When I look at my attitude as of late, I know that I am 100% more tired than I was when I walked in 3 months ago, even though I am always tired. My legs hurt. Bad. My walk has slowed considerably, and I've never been a fast walker (especially since getting sick). I keep to myself more. I suppose I've humbled myself to this experience. If anyone ever needs a lesson in humility, just spend one week in prison!
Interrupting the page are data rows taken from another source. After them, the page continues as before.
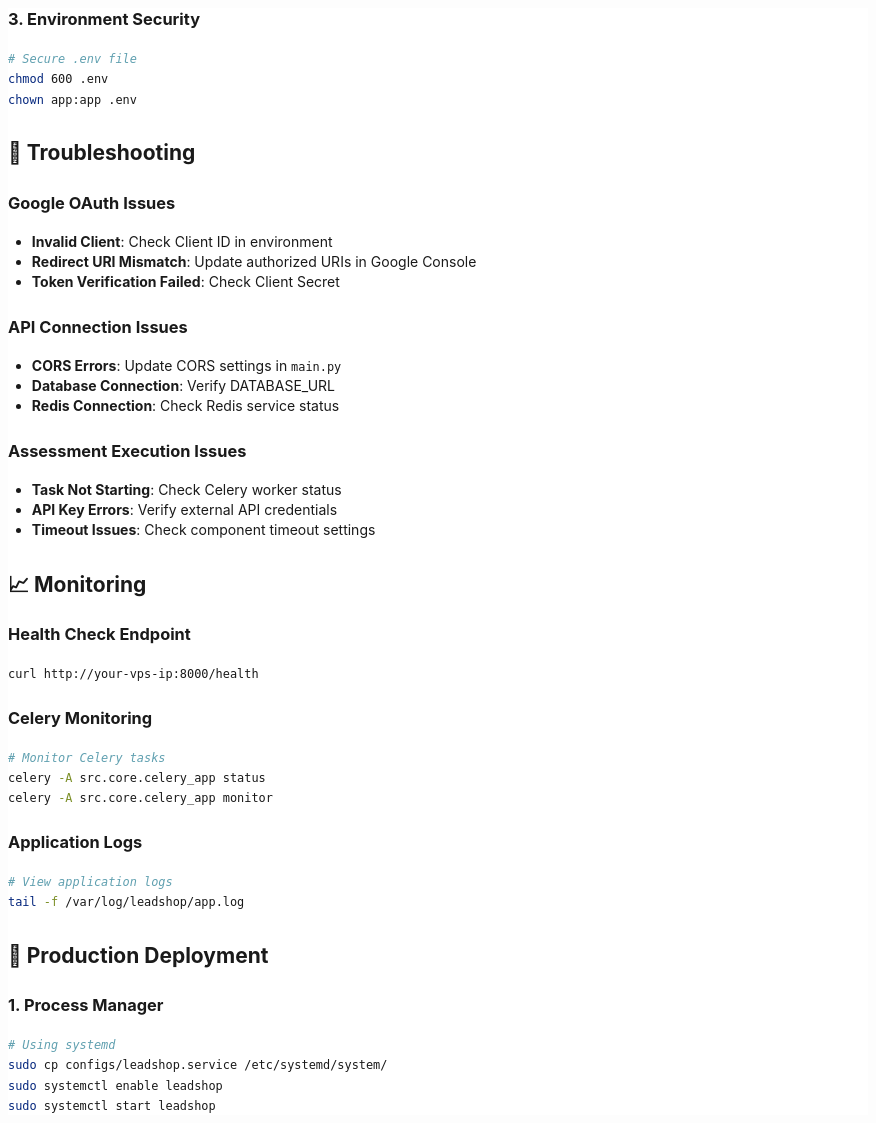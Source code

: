 ### 3. Environment Security
```bash
# Secure .env file
chmod 600 .env
chown app:app .env
```

## 🚨 Troubleshooting

### Google OAuth Issues
- **Invalid Client**: Check Client ID in environment
- **Redirect URI Mismatch**: Update authorized URIs in Google Console
- **Token Verification Failed**: Check Client Secret

### API Connection Issues
- **CORS Errors**: Update CORS settings in `main.py`
- **Database Connection**: Verify DATABASE_URL
- **Redis Connection**: Check Redis service status

### Assessment Execution Issues
- **Task Not Starting**: Check Celery worker status
- **API Key Errors**: Verify external API credentials
- **Timeout Issues**: Check component timeout settings

## 📈 Monitoring

### Health Check Endpoint
```bash
curl http://your-vps-ip:8000/health
```

### Celery Monitoring
```bash
# Monitor Celery tasks
celery -A src.core.celery_app status
celery -A src.core.celery_app monitor
```

### Application Logs
```bash
# View application logs
tail -f /var/log/leadshop/app.log
```

## 🎯 Production Deployment

### 1. Process Manager
```bash
# Using systemd
sudo cp configs/leadshop.service /etc/systemd/system/
sudo systemctl enable leadshop
sudo systemctl start leadshop
```
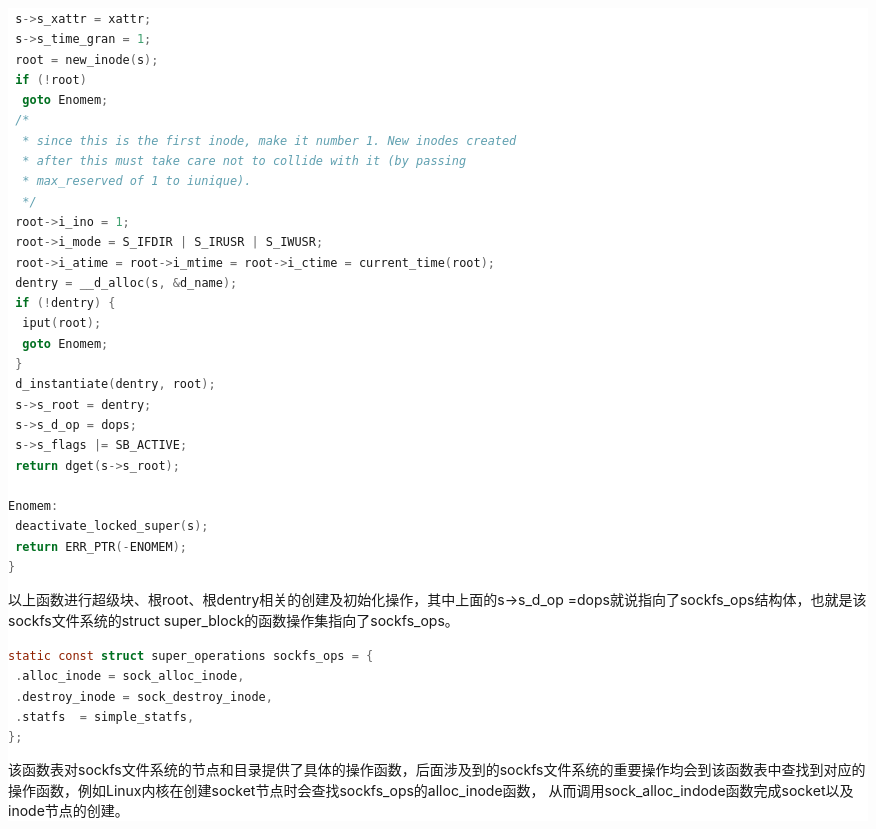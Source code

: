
 ```c
 s->s_xattr = xattr;
 s->s_time_gran = 1;
 root = new_inode(s);
 if (!root)
  goto Enomem;
 /*
  * since this is the first inode, make it number 1. New inodes created
  * after this must take care not to collide with it (by passing
  * max_reserved of 1 to iunique).
  */
 root->i_ino = 1;
 root->i_mode = S_IFDIR | S_IRUSR | S_IWUSR;
 root->i_atime = root->i_mtime = root->i_ctime = current_time(root);
 dentry = __d_alloc(s, &d_name);
 if (!dentry) {
  iput(root);
  goto Enomem;
 }
 d_instantiate(dentry, root);
 s->s_root = dentry;
 s->s_d_op = dops;
 s->s_flags |= SB_ACTIVE;
 return dget(s->s_root);

Enomem:
 deactivate_locked_super(s);
 return ERR_PTR(-ENOMEM);
}
```

以上函数进行超级块、根root、根dentry相关的创建及初始化操作，其中上面的s->s_d_op =dops就说指向了sockfs_ops结构体，也就是该sockfs文件系统的struct super_block的函数操作集指向了sockfs_ops。

```c
static const struct super_operations sockfs_ops = {
 .alloc_inode = sock_alloc_inode,
 .destroy_inode = sock_destroy_inode,
 .statfs  = simple_statfs,
};
```

该函数表对sockfs文件系统的节点和目录提供了具体的操作函数，后面涉及到的sockfs文件系统的重要操作均会到该函数表中查找到对应的操作函数，例如Linux内核在创建socket节点时会查找sockfs_ops的alloc_inode函数， 从而调用sock_alloc_indode函数完成socket以及inode节点的创建。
I didn't realize that these changes have come off on my relationships with other people here. I know they've affected my relationships with the people I care about back at home. At first, I wrote letters every day. I called someone most days. I wrote individual emails to different people. Now, there can be long breaks without letters, calls or emails. Why? It is impossible to "fake" it in order to act like everything's okay. It's also unfair to put the stress of my current circumstances on anyone but myself. I must admit, not only have my letters trickled, but the letters I receive have trickled down as well. As you know, at first, I was receiving a lot of mail. Now, I may get 3-5 letters/cards per week. A couple people have been consistent in writing, and I appreciate it sooooooo much. Others, have not. I don't blame them at all. They have their lives and things to do that is much more important than writing me. Plus, since I have not been a good friend back, I cannot have any reason to expect them to be a better friend than I am being.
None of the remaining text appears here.